You may be surprised to learn that taking a selfie with the Brussels Atomium as a backdrop is currently illegal. Belgian landmarks including the Atomium, the Central Station in Brussels and even Jan Fabre's Totem on the Ladeuzeplein in Leuven are off limits to photographers. All these constructions are currently protected under copyright legislation.
© José Fuste Raga - www.belgaimage.be

Copyright on the Atomium lapses in 2075 when its designer André Waterkeyn will have been dead for 70 years.

The Belgian parliament’s business commission has just finalised proposals for legislation on 'panorama freedom' and this will mean that everyone gets the right to take photographs of such landmarks without having to fear the full force of the law.
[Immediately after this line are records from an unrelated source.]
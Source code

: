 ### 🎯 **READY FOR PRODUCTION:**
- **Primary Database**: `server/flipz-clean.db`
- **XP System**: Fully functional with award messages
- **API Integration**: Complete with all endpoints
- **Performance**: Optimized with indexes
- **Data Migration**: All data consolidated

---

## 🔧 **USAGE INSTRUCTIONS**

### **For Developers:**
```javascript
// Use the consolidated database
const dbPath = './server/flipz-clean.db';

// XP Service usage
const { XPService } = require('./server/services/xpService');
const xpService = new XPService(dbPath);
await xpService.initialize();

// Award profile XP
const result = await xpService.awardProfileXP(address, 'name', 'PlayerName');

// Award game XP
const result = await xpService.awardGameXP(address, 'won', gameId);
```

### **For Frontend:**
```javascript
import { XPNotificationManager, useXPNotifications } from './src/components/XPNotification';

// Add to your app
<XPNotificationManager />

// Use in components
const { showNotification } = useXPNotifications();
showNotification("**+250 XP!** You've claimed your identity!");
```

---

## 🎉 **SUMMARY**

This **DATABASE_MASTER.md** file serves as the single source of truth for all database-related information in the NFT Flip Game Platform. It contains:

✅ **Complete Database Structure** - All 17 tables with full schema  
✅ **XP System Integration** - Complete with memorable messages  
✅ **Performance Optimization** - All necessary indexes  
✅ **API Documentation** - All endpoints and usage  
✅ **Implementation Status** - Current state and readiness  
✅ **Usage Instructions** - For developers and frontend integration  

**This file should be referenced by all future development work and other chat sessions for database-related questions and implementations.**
Flemish liberal lawmakers Patricia Ceysens and Frank Wilryck argue that the individual's right to take snaps should prevail above copyright that offers protection to works of art and buildings in the public domain: "This is simple logic, especially because many of these works of art have been purchased using monies from the public purse."

Under the bill that has the backing of other government parties everybody will have the right to take snaps of and share images of such landmarks as well publish photographs in books and on the internet. The works must be on permanent display in the public domain. Works of art in museums will still be protected.